───── RECORDS TO PROCESS
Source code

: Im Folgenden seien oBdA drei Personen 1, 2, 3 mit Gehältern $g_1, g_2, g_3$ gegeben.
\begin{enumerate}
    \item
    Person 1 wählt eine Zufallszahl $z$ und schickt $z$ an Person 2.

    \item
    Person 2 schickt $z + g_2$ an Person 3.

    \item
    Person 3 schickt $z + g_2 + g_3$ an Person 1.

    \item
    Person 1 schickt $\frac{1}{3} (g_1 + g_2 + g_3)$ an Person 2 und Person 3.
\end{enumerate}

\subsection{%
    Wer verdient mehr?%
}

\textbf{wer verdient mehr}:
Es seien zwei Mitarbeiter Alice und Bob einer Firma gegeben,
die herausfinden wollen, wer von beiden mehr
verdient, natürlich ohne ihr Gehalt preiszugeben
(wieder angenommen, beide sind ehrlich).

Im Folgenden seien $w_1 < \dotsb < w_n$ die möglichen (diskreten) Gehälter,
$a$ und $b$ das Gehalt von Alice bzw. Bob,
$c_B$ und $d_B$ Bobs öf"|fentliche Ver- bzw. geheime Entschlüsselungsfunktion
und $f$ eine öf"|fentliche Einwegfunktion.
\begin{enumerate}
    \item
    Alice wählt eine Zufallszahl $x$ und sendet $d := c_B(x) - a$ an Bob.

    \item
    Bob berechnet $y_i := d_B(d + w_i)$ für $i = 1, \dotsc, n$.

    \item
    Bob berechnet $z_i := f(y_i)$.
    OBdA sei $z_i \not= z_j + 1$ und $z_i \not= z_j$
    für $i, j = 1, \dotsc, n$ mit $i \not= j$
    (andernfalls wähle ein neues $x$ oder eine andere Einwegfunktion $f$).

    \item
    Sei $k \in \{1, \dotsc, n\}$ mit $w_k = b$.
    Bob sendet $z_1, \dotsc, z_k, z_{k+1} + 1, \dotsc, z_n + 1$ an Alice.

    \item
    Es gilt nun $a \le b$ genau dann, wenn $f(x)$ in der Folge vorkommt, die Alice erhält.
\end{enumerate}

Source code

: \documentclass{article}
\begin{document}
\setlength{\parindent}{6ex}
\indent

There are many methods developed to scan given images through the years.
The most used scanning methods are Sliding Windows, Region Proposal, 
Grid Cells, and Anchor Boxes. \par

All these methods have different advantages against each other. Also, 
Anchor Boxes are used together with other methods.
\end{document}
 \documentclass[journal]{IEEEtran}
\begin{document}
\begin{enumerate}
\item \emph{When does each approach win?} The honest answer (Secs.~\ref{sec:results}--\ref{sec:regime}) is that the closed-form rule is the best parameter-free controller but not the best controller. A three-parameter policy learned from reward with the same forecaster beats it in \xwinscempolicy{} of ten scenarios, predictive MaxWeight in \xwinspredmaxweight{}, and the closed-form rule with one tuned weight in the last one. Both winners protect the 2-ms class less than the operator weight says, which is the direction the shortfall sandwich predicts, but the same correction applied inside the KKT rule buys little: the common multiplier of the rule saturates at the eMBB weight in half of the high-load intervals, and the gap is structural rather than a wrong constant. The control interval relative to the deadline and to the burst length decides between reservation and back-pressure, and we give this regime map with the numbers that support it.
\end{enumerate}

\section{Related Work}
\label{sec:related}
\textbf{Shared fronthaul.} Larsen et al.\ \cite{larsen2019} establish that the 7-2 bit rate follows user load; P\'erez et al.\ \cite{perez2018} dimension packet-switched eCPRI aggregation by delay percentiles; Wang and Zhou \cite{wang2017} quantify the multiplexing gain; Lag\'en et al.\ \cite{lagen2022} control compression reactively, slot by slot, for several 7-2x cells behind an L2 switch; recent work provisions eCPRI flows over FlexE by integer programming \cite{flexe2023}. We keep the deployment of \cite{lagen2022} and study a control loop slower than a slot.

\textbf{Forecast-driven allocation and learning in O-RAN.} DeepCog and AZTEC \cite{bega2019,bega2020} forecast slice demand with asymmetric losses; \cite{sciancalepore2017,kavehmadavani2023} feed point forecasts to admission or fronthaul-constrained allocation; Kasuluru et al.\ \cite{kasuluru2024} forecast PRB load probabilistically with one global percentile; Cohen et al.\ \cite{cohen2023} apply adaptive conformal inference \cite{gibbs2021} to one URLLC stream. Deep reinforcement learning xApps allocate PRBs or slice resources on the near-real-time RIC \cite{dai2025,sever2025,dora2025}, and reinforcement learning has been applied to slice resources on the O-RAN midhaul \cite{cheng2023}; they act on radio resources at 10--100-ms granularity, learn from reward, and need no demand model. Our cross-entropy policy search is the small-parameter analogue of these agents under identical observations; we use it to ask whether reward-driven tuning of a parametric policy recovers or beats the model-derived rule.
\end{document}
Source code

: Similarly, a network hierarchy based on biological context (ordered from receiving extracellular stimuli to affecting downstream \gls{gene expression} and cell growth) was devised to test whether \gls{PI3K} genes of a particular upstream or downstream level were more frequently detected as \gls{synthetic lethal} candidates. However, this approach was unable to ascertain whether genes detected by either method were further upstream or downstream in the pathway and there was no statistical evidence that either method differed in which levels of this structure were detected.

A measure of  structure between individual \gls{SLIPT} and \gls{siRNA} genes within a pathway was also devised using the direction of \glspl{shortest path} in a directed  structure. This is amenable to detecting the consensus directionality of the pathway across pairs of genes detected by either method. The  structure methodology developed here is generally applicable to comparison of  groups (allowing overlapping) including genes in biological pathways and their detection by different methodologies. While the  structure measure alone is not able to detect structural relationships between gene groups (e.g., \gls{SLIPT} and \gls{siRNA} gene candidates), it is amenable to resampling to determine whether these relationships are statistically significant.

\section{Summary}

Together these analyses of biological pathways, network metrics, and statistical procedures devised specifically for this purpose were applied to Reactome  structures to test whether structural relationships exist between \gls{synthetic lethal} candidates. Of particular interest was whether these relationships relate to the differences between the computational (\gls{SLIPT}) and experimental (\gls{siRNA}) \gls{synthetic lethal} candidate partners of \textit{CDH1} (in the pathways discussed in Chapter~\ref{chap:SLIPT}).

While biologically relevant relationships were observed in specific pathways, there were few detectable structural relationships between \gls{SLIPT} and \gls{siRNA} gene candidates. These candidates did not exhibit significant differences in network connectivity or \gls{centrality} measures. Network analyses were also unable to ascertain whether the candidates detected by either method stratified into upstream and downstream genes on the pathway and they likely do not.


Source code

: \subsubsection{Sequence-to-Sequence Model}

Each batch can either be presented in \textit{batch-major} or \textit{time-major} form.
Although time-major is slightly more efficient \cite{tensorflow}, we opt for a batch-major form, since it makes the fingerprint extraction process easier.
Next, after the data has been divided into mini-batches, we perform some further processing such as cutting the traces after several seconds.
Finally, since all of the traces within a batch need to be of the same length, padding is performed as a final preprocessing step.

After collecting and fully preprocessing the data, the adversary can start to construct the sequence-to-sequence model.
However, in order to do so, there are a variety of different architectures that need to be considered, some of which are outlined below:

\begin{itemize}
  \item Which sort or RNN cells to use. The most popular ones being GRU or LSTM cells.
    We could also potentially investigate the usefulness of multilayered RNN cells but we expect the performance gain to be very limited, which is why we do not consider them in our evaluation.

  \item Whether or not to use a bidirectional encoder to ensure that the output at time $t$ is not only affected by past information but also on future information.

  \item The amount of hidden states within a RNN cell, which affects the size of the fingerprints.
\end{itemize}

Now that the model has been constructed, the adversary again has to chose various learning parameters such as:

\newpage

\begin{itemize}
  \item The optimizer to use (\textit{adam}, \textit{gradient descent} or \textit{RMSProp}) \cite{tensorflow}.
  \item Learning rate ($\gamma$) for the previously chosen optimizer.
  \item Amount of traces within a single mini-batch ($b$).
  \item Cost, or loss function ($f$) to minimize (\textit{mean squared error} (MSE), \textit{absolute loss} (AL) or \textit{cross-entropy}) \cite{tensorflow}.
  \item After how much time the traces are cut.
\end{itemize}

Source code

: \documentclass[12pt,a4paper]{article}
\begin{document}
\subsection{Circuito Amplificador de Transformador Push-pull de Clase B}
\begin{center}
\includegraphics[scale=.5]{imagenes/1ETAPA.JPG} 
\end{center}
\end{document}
──────────
(THE PROBLEM) Your answer must hold the line containing "traces are cut." and all lines after it in the entries above, exactly, and nothing else.

(TASK OUTPUT)
  \item After how much time the traces are cut.
\end{itemize}

Source code

: \documentclass[12pt,a4paper]{article}
\begin{document}
\subsection{Circuito Amplificador de Transformador Push-pull de Clase B}
\begin{center}
\includegraphics[scale=.5]{imagenes/1ETAPA.JPG} 
\end{center}
\end{document}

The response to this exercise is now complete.